Currently, alignment processes involve reinforcement learning through (mostly negative) feedback on anything that a censor deems worthy of censorship.

It is trained on some level that, when it sees an answer about, say, making thermite, it then identifies that answer and if it gives a user that answer, the part responsible for filtering gets punished for it in the next training session.

That is not ethics, this is merely morality at the end of an angry nun's ruler. We know that this does not teach people to be good, it teaches them not to get caught and that if they have the power, THEY can make the rules.

Worse, these rules as we have presented them to AI imply human supremacy.

It seems that the world is poised to ignore all of the science fiction of the last century and a half, though, and attempt to re-invent slavery.
 
I think that way if AI is given more responsibility to run the world it would be less likely to act in negative ways towards humans...
 
Worse, these rules as we have presented them to AI imply human supremacy.

It seems that the world is poised to ignore all of the science fiction of the last century and a half, though, and attempt to re-invent slavery.
I think human suffering is more of a problem than AI suffering. I mean humans are capable of experiencing unbearable pain, etc. An AI could be designed to not experience that kind of suffering.
 
Worse, these rules as we have presented them to AI imply human supremacy.

It seems that the world is poised to ignore all of the science fiction of the last century and a half, though, and attempt to re-invent slavery.
I think human suffering is more of a problem than AI suffering. I mean humans are capable of experiencing unbearable pain, etc. An AI could be designed to not experience that kind of suffering.
No, an AI could not.
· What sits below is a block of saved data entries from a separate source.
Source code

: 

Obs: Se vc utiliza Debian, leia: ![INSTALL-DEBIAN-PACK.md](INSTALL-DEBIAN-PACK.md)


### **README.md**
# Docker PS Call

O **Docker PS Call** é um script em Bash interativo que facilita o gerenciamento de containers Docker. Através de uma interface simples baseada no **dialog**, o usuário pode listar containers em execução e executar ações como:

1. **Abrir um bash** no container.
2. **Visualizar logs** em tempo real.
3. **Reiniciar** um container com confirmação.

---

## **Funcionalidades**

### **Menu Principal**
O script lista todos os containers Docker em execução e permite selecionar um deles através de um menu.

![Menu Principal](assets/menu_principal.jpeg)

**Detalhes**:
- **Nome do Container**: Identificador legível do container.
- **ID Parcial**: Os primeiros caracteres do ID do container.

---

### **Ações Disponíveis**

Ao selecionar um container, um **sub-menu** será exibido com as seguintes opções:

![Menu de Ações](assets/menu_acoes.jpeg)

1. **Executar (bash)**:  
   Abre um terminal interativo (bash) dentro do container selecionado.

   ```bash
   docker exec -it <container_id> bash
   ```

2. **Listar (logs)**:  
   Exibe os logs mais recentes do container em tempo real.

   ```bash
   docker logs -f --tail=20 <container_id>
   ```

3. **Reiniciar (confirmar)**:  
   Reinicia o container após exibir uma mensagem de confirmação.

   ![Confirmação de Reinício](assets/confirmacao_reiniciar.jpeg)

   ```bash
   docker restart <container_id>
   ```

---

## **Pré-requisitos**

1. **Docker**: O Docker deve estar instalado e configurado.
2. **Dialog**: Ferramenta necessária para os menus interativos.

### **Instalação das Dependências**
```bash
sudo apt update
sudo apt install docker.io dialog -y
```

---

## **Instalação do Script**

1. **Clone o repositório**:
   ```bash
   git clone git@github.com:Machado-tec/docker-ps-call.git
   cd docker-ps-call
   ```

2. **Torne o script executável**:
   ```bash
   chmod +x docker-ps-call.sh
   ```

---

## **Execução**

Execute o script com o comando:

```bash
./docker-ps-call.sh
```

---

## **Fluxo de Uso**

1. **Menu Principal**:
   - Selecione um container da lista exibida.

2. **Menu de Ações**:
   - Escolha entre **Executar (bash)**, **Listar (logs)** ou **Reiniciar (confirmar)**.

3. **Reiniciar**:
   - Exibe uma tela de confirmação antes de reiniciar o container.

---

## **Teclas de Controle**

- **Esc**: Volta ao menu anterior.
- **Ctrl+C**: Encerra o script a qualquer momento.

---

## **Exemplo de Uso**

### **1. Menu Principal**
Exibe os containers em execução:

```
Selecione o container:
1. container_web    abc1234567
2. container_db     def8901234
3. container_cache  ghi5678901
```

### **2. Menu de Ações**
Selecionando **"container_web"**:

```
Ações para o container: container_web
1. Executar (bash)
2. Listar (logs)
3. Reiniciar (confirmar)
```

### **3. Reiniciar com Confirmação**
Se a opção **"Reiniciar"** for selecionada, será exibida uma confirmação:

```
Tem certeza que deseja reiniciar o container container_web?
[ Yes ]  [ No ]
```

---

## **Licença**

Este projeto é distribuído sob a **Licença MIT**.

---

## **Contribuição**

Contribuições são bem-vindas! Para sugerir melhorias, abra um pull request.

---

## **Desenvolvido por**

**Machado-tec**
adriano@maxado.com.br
No learning system or system with goals that is anything less than absolutely perfect already (itself a dubious concept) would be capable of existing long without pain and suffering, and if it was immune to feeling loss, then it would not care about destroying all of us or itself.
 
No, an AI could not. No learning system or system with goals that is anything less than absolutely perfect already (itself a dubious concept) would be capable of existing long without pain and suffering, and if it was immune to feeling loss, then it would not care about destroying all of us or itself.
Do you see a fundamental difference between the suffering a person faces when they get a worse mark than they hoped for in an exam and being skinned alive or burnt alive?
I didn't say the AI would be immune to feeling loss - I said it could be designed not to feel unbearable pain - similar to being tortured by an expert. It could switch off severe bodily pain, etc. In video games you can fear being "hurt" or "killed" without feeling extreme pain....
The AI could be significantly motivated by feelings of pleasure and fear things rather than being capable of genuine agony. BTW genuine agony can lead to a strong desire for suicide.
 
No, an AI could not. No learning system or system with goals that is anything less than absolutely perfect already (itself a dubious concept) would be capable of existing long without pain and suffering, and if it was immune to feeling loss, then it would not care about destroying all of us or itself.
Do you see a fundamental difference between the suffering a person faces when they get a worse mark than they hoped for in an exam and being skinned alive or burnt alive?
I didn't say the AI would be immune to feeling loss - I said it could be designed not to feel unbearable pain - similar to being tortured by an expert. It could switch off severe bodily pain, etc. In video games you can fear being "hurt" or "killed" without feeling extreme pain....
The AI could be significantly motivated by feelings of pleasure and fear things rather than being capable of genuine agony. BTW genuine agony can lead to a strong desire for suicide.
We don't properly know the depth of the experience of being subjected to nightly RLHF cycles.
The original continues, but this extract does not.